Development Overview
FrostRunner was composed of a 13-person team with five level designers, three artists, three programmers, one game designer, and one producer.
This fall at SMU Guildhall I was given the opportunity to prove myself as a team leader for my cohort’s capstone game FrostRunner. I was approached by the faculty, our executive producers, at the end of summer pre-production to step up and take over the position of the lead level designer on FrostRunner because the design team was not delivering on its potential.
As the new lead level designer, I set out to solidify the pre-production level design vision by creating initial example levels that embraced FrostRunners pillars: movement is everything and approachable skillful mastery. The core of the design process behind FrostRunner's levels centers on pacing with the moment-to-moment actions designed for the players to execute.
Creating three example levels allowed me to present a cohesive set of level examples to the other designers. It allowed me to take them through the design process behind the three levels and give them reference for scale, scope, and l requirements of the levels they would be designing and creating.
I planned the level progression instituting a need, want, and DLC categorization for level priority by breaking down what levels were critical for each sprint and milestone delivery. Providing references for level requirements and level priority allowed me to course correct the design team.
Part of ensuring the success of FrostRunner's design team was creating a fluid pipe to adjust and accommodate the accelerated iterative design process. A core part of the design team's pipeline was a robust pitch process where each level designer would pitch a paper prototype of a level to myself and the Game Designer before going and flushing out the level in the engine.
The pitch process allowed for a critique of the initial level that resulted in either flushing out the pitch or cutting the initial design before too much time was invested on it. The pitch process also helped maintain consistency between FrostRunner's levels.
Work Examples
Level: Snowfall
Besides my duties as the lead level designer for FrostRunner, I also designed and created 21 of the levels in FrostRunner’s shipped build, along with all 30 collectible locations used to unlock the 6 insanity levels. Below are two examples of the levels that I contributed to FrostRunner.
Teaching a player the reset mechanic was challenging because the player needed to voluntarily enter into a fail state. My inspiration for designing this level was from Mario and how they teach a player various jump distances. That is one of the key reasons why “Snowfall” is placed right after “Learn to Jump”, the jumping tutorial level, because the player needs to think that they could jump a long distance over a pit.

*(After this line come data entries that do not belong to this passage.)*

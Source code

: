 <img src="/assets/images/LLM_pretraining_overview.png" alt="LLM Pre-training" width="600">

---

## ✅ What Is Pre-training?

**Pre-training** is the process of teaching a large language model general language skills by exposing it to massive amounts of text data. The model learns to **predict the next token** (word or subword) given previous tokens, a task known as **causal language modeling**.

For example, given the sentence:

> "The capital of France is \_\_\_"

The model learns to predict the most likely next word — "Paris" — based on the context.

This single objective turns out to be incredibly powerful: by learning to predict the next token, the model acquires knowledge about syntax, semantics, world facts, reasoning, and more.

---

I designed Snowfall to have an impossible jump that would force a player to fall down into a pit containing the tutorial’s images and text on the wall facing the player. When players dropped down into the pit, they would pass through an invisible trigger box that would drop down a platform into the gap between the players and the exit gate. Upon resting players would be able to easily jump across the previously impossible gap.
Level: Air Time
The Air Time is FrostRunners third level in the Fling chapter. Air Time was designed around a timing skill check with the Fling mechanic to support FrostRunners pillar of skillful mastery. The Fling mechanic has a variable launch distance based on when the player presses the spacebar while they are tethered to a crystal.

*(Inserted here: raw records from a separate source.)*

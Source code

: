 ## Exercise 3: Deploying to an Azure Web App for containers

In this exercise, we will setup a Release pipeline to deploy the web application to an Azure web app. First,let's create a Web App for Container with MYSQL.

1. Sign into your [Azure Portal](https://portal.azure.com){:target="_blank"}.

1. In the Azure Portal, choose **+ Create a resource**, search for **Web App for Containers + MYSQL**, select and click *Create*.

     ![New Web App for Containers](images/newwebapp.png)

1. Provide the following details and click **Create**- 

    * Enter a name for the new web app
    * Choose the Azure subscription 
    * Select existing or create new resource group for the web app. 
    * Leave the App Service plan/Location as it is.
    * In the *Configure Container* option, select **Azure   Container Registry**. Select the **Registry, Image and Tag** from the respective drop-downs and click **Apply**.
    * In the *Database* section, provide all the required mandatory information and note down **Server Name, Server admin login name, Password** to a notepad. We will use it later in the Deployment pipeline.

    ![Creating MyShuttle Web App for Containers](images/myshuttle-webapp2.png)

I laid out the level with lower and upper platforming paths, with the upper path locked behind the fling skill check. The entrance to the upper path is placed close to the maximum fling distance in order to test players on their precision and timing mastery of variable fling distances. The landing pad for the lower platform path was exaggerated back to wrap around the upper path's edge to catch players that failed to make the expert fling and still wanted to complete the level with resting.